AI Navigate

Bin~Wan,G2HFNet: GeoGran-Aware Hierarchical Feature Fusion Network for Salient Object Detection in Optical Remote Sensing Images

arXiv cs.CV / 3/16/2026

📰 NewsModels & Research

Key Points

  • The paper proposes G2HFNet, a GeoGran-Aware Hierarchical Feature Fusion Network that uses a Swin Transformer backbone to extract multi-level features for salient object detection in optical remote sensing images.
  • It introduces three modules—MDE to handle object scale variations and enrich fine details, DGC to capture fine-grained details and positional information in mid-level features, and DSP to refine high-level positional cues through self-attention.
  • A local-global guidance fusion (LGF) module replaces traditional convolutions to integrate multi-level features more effectively.
  • Extensive experiments demonstrate that G2HFNet produces high-quality saliency maps and significantly improves detection performance in challenging remote sensing scenarios.

Abstract

Remote sensing images captured from aerial perspectives often exhibit significant scale variations and complex backgrounds, posing challenges for salient object detection (SOD).
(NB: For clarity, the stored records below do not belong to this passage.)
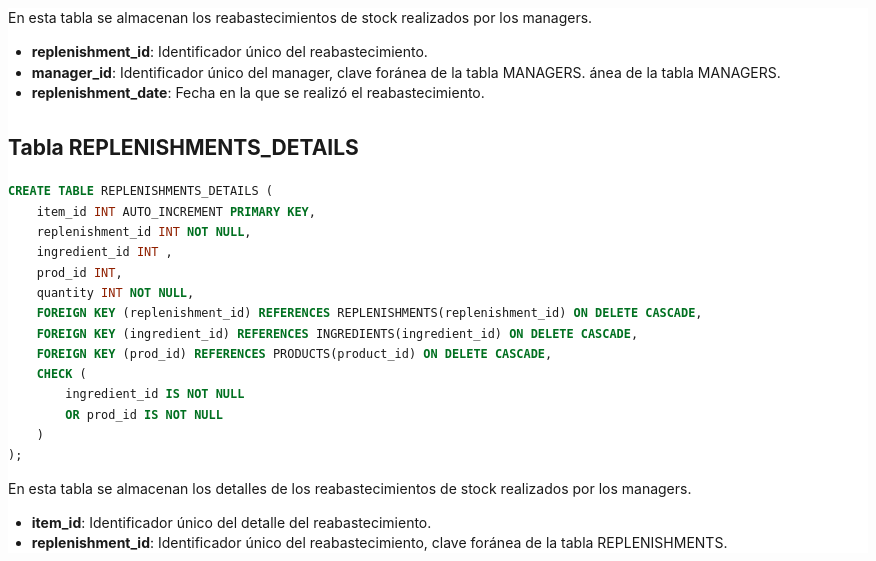 En esta tabla se almacenan los reabastecimientos de stock realizados por los managers.

- **replenishment_id**: Identificador único del reabastecimiento.
- **manager_id**: Identificador único del manager, clave foránea de la tabla MANAGERS.
ánea de la tabla MANAGERS.
- **replenishment_date**: Fecha en la que se realizó el reabastecimiento.

## Tabla REPLENISHMENTS_DETAILS
```sql
CREATE TABLE REPLENISHMENTS_DETAILS (
    item_id INT AUTO_INCREMENT PRIMARY KEY,
    replenishment_id INT NOT NULL,
    ingredient_id INT ,
    prod_id INT,
    quantity INT NOT NULL,
    FOREIGN KEY (replenishment_id) REFERENCES REPLENISHMENTS(replenishment_id) ON DELETE CASCADE,
    FOREIGN KEY (ingredient_id) REFERENCES INGREDIENTS(ingredient_id) ON DELETE CASCADE,
    FOREIGN KEY (prod_id) REFERENCES PRODUCTS(product_id) ON DELETE CASCADE,
    CHECK (
        ingredient_id IS NOT NULL
        OR prod_id IS NOT NULL
    )
);
```

En esta tabla se almacenan los detalles de los reabastecimientos de stock realizados por los managers.

- **item_id**: Identificador único del detalle del reabastecimiento.
- **replenishment_id**: Identificador único del reabastecimiento, clave foránea de la tabla REPLENISHMENTS.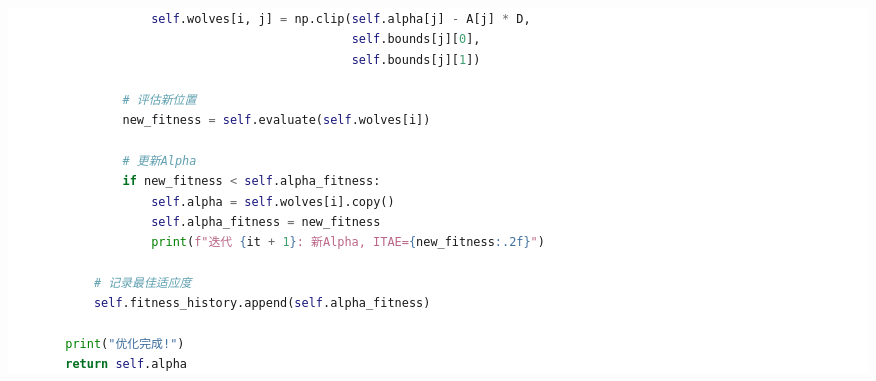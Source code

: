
 ```python
                    self.wolves[i, j] = np.clip(self.alpha[j] - A[j] * D,
                                                self.bounds[j][0],
                                                self.bounds[j][1])

                # 评估新位置
                new_fitness = self.evaluate(self.wolves[i])

                # 更新Alpha
                if new_fitness < self.alpha_fitness:
                    self.alpha = self.wolves[i].copy()
                    self.alpha_fitness = new_fitness
                    print(f"迭代 {it + 1}: 新Alpha, ITAE={new_fitness:.2f}")

            # 记录最佳适应度
            self.fitness_history.append(self.alpha_fitness)

        print("优化完成!")
        return self.alpha

```


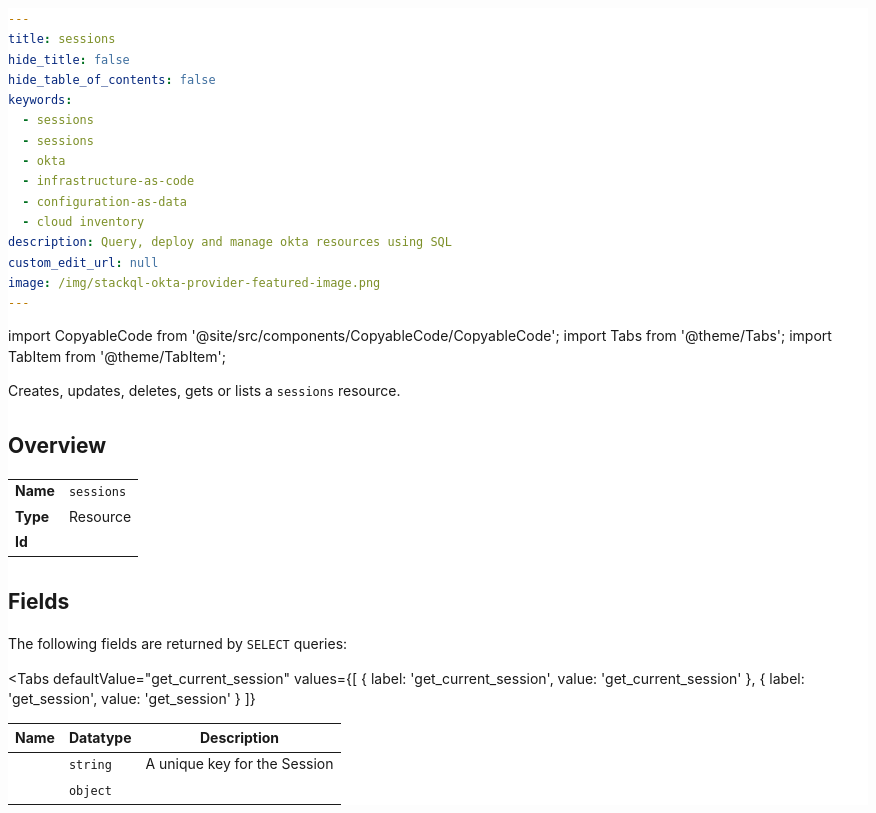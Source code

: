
 ```yaml
--- 
title: sessions
hide_title: false
hide_table_of_contents: false
keywords:
  - sessions
  - sessions
  - okta
  - infrastructure-as-code
  - configuration-as-data
  - cloud inventory
description: Query, deploy and manage okta resources using SQL
custom_edit_url: null
image: /img/stackql-okta-provider-featured-image.png
---
```


import CopyableCode from '@site/src/components/CopyableCode/CopyableCode';
import Tabs from '@theme/Tabs';
import TabItem from '@theme/TabItem';

Creates, updates, deletes, gets or lists a <code>sessions</code> resource.

## Overview
<table><tbody>
<tr><td><b>Name</b></td><td><code>sessions</code></td></tr>
<tr><td><b>Type</b></td><td>Resource</td></tr>
<tr><td><b>Id</b></td><td><CopyableCode code="okta.sessions.sessions" /></td></tr>
</tbody></table>

## Fields

The following fields are returned by `SELECT` queries:

<Tabs
    defaultValue="get_current_session"
    values={[
        { label: 'get_current_session', value: 'get_current_session' },
        { label: 'get_session', value: 'get_session' }
    ]}
>
<TabItem value="get_current_session">

<table>
<thead>
    <tr>
    <th>Name</th>
    <th>Datatype</th>
    <th>Description</th>
    </tr>
</thead>
<tbody>
<tr>
    <td><CopyableCode code="id" /></td>
    <td><code>string</code></td>
    <td>A unique key for the Session</td>
</tr>
<tr>
    <td><CopyableCode code="_links" /></td>
    <td><code>object</code></td>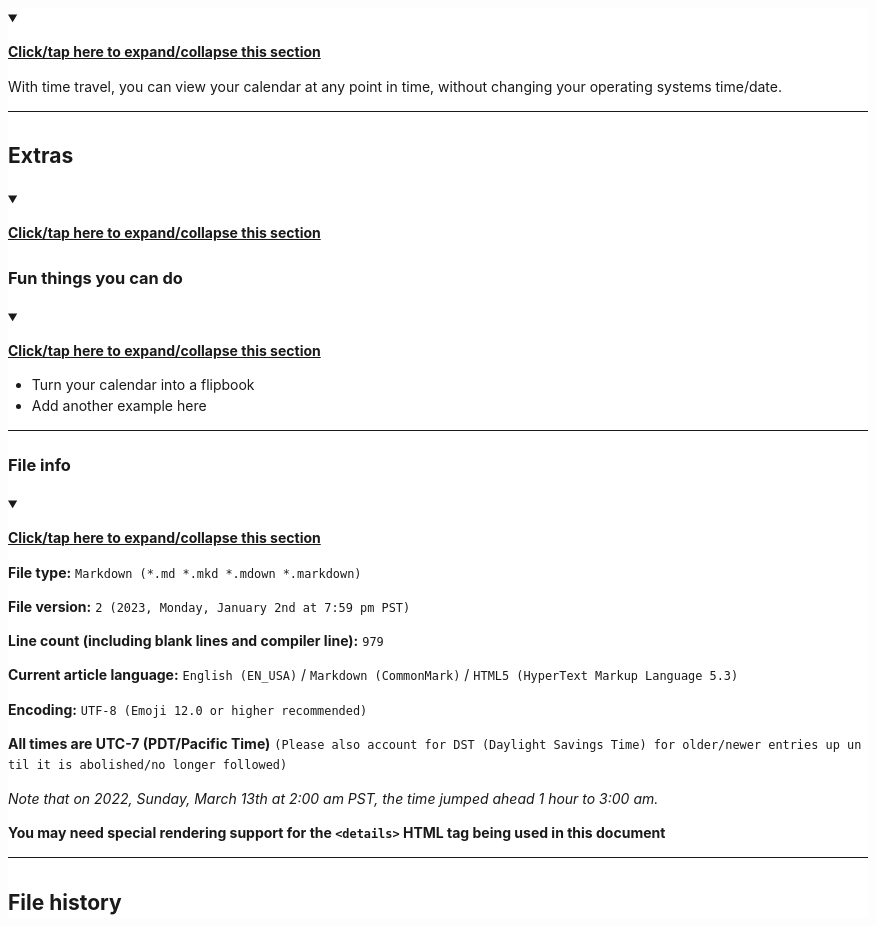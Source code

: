 <details open><summary><p lang="en"><b><u>Click/tap here to expand/collapse this section</u></b></p></summary>

With time travel, you can view your calendar at any point in time, without changing your operating systems time/date.

</details>

***

## Extras

<details open><summary><p lang="en"><b><u>Click/tap here to expand/collapse this section</u></b></p></summary>

### Fun things you can do

<details open><summary><p lang="en"><b><u>Click/tap here to expand/collapse this section</u></b></p></summary>

- Turn your calendar into a flipbook
- Add another example here

</details>

</details>

***

### File info

<details open><summary><p lang="en"><b><u>Click/tap here to expand/collapse this section</u></b></p></summary>

**File type:** `Markdown (*.md *.mkd *.mdown *.markdown)`

**File version:** `2 (2023, Monday, January 2nd at 7:59 pm PST)`

**Line count (including blank lines and compiler line):** `979`

**Current article language:** `English (EN_USA)` / `Markdown (CommonMark)` / `HTML5 (HyperText Markup Language 5.3)`

**Encoding:** `UTF-8 (Emoji 12.0 or higher recommended)`

**All times are UTC-7 (PDT/Pacific Time)** `(Please also account for DST (Daylight Savings Time) for older/newer entries up until it is abolished/no longer followed)`

_Note that on 2022, Sunday, March 13th at 2:00 am PST, the time jumped ahead 1 hour to 3:00 am._

**You may need special rendering support for the `<details>` HTML tag being used in this document**

</details>

***

## File history
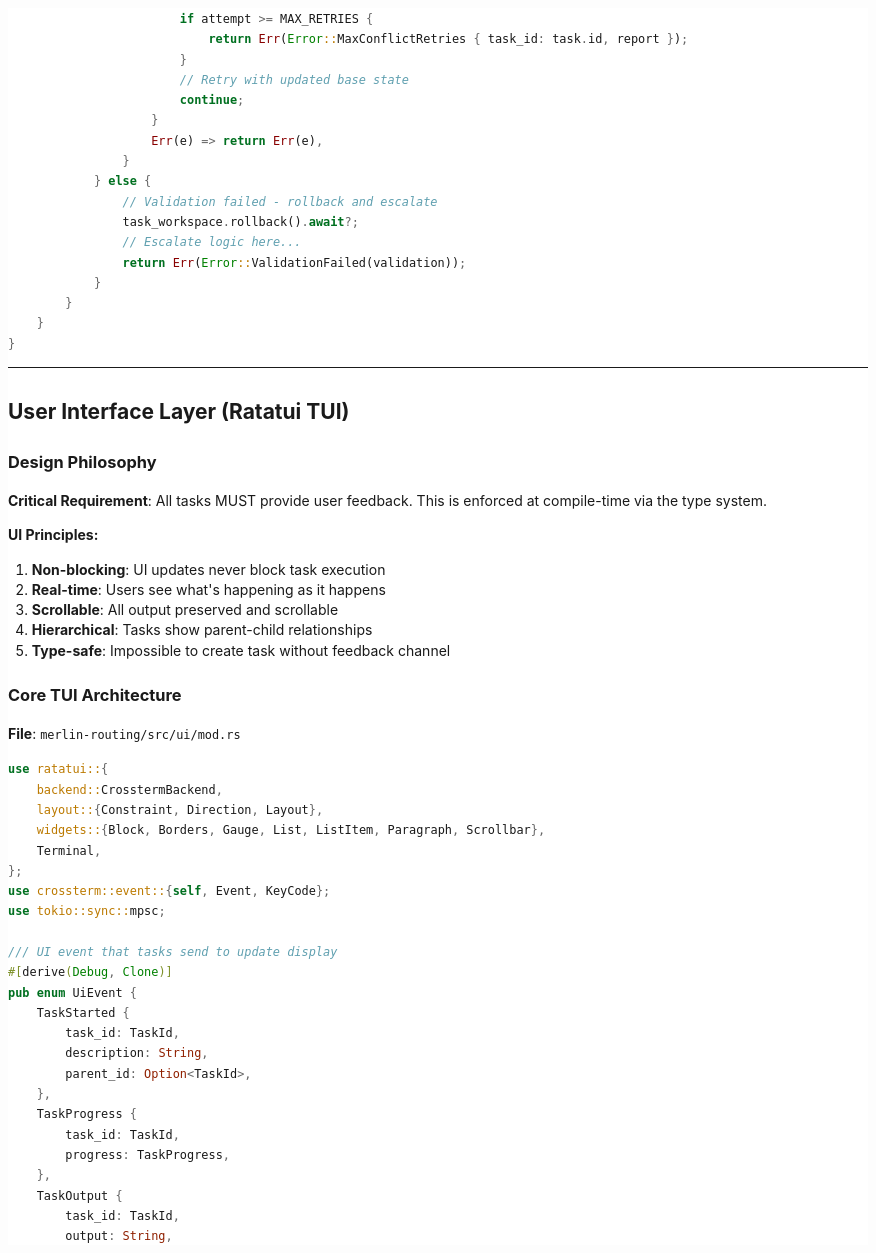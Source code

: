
 ```rust
                        if attempt >= MAX_RETRIES {
                            return Err(Error::MaxConflictRetries { task_id: task.id, report });
                        }
                        // Retry with updated base state
                        continue;
                    }
                    Err(e) => return Err(e),
                }
            } else {
                // Validation failed - rollback and escalate
                task_workspace.rollback().await?;
                // Escalate logic here...
                return Err(Error::ValidationFailed(validation));
            }
        }
    }
}
```

---

## User Interface Layer (Ratatui TUI)

### Design Philosophy

**Critical Requirement**: All tasks MUST provide user feedback. This is enforced at compile-time via the type system.

**UI Principles:**
1. **Non-blocking**: UI updates never block task execution
2. **Real-time**: Users see what's happening as it happens
3. **Scrollable**: All output preserved and scrollable
4. **Hierarchical**: Tasks show parent-child relationships
5. **Type-safe**: Impossible to create task without feedback channel

### Core TUI Architecture

**File**: `merlin-routing/src/ui/mod.rs`

```rust
use ratatui::{
    backend::CrosstermBackend,
    layout::{Constraint, Direction, Layout},
    widgets::{Block, Borders, Gauge, List, ListItem, Paragraph, Scrollbar},
    Terminal,
};
use crossterm::event::{self, Event, KeyCode};
use tokio::sync::mpsc;

/// UI event that tasks send to update display
#[derive(Debug, Clone)]
pub enum UiEvent {
    TaskStarted {
        task_id: TaskId,
        description: String,
        parent_id: Option<TaskId>,
    },
    TaskProgress {
        task_id: TaskId,
        progress: TaskProgress,
    },
    TaskOutput {
        task_id: TaskId,
        output: String,
```
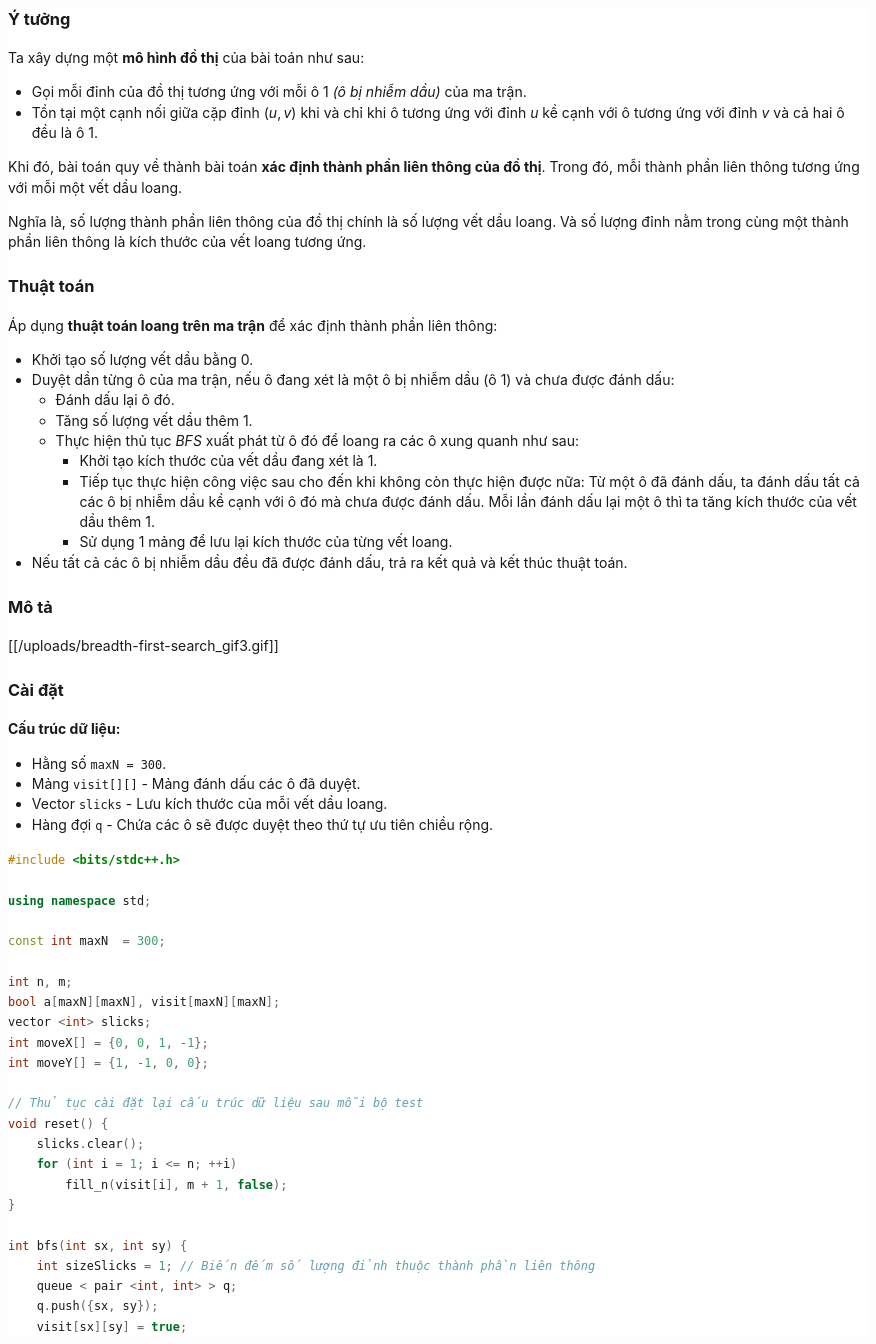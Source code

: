 ### **Ý tưởng**

Ta xây dựng một **mô hình đồ thị** của bài toán như sau:
- Gọi mỗi đỉnh của đồ thị tương ứng với mỗi ô $1$ *(ô bị nhiễm dầu)* của ma trận.
- Tồn tại một cạnh nối giữa cặp đỉnh $(u, v)$ khi và chỉ khi ô tương ứng với đỉnh $u$ kề cạnh với ô tương ứng với đỉnh $v$ và cả hai ô đều là ô $1$.

Khi đó, bài toán quy về thành bài toán **xác định thành phần liên thông của đồ thị**. Trong đó, mỗi thành phần liên thông tương ứng với mỗi một vết dầu loang.

Nghĩa là, số lượng thành phần liên thông của đồ thị chính là số lượng vết dầu loang. Và số lượng đỉnh nằm trong cùng một thành phần liên thông là kích thước của vết loang tương ứng.

### **Thuật toán**

Áp dụng **thuật toán loang trên ma trận** để xác định thành phần liên thông:
- Khởi tạo số lượng vết dầu bằng $0$.
- Duyệt dần từng ô của ma trận, nếu ô đang xét là một ô bị nhiễm dầu (ô $1$) và chưa được đánh dấu:
    * Đánh dấu lại ô đó.
    * Tăng số lượng vết dầu thêm $1$.
    * Thực hiện thủ tục $BFS$ xuất phát từ ô đó để loang ra các ô xung quanh như sau:
        * Khởi tạo kích thước của vết dầu đang xét là $1$.
        * Tiếp tục thực hiện công việc sau cho đến khi không còn thực hiện được nữa: Từ một ô đã đánh dấu, ta đánh dấu tất cả các ô bị nhiễm dầu kề cạnh với ô đó mà chưa được đánh dấu. Mỗi lần đánh dấu lại một ô thì ta tăng kích thước của vết dầu thêm $1$.
        * Sử dụng $1$ mảng để lưu lại kích thước của từng vết loang.
- Nếu tất cả các ô bị nhiễm dầu đều đã được đánh dấu, trả ra kết quả và kết thúc thuật toán.

### **Mô tả**

[[/uploads/breadth-first-search_gif3.gif]]

### **Cài đặt**

**Cấu trúc dữ liệu:**

- Hằng số `maxN = 300`.
- Mảng `visit[][]` - Mảng đánh dấu các ô đã duyệt.
- Vector `slicks` - Lưu kích thước của mỗi vết dầu loang.
- Hàng đợi `q` - Chứa các ô sẽ được duyệt theo thứ tự ưu tiên chiều rộng.

``` cpp
#include <bits/stdc++.h>

using namespace std;

const int maxN  = 300;

int n, m;
bool a[maxN][maxN], visit[maxN][maxN];
vector <int> slicks;
int moveX[] = {0, 0, 1, -1};
int moveY[] = {1, -1, 0, 0};

// Thủ tục cài đặt lại cấu trúc dữ liệu sau mỗi bộ test
void reset() {
    slicks.clear();
    for (int i = 1; i <= n; ++i)
        fill_n(visit[i], m + 1, false);
}

int bfs(int sx, int sy) {
    int sizeSlicks = 1; // Biến đếm số lượng đỉnh thuộc thành phần liên thông
    queue < pair <int, int> > q;
    q.push({sx, sy});
    visit[sx][sy] = true;
```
Existing methods typically extract multi-level features at a single scale using uniform attention mechanisms, leading to suboptimal representations and incomplete detection results. To address these issues, we propose a GeoGran-Aware Hierarchical Feature Fusion Network (G2HFNet) that fully exploits geometric and granular cues in optical remote sensing images. Specifically, G2HFNet adopts Swin Transformer as the backbone to extract multi-level features and integrates three key modules: the multi-scale detail enhancement (MDE) module to handle object scale variations and enrich fine details, the dual-branch geo-gran complementary (DGC) module to jointly capture fine-grained details and positional information in mid-level features, and the deep semantic perception (DSP) module to refine high-level positional cues via self-attention. Additionally, a local-global guidance fusion (LGF) module is introduced to replace traditional convolutions for effective multi-level feature integration. Extensive experiments demonstrate that G2HFNet achieves high-quality saliency maps and significantly improves detection performance in challenging remote sensing scenarios.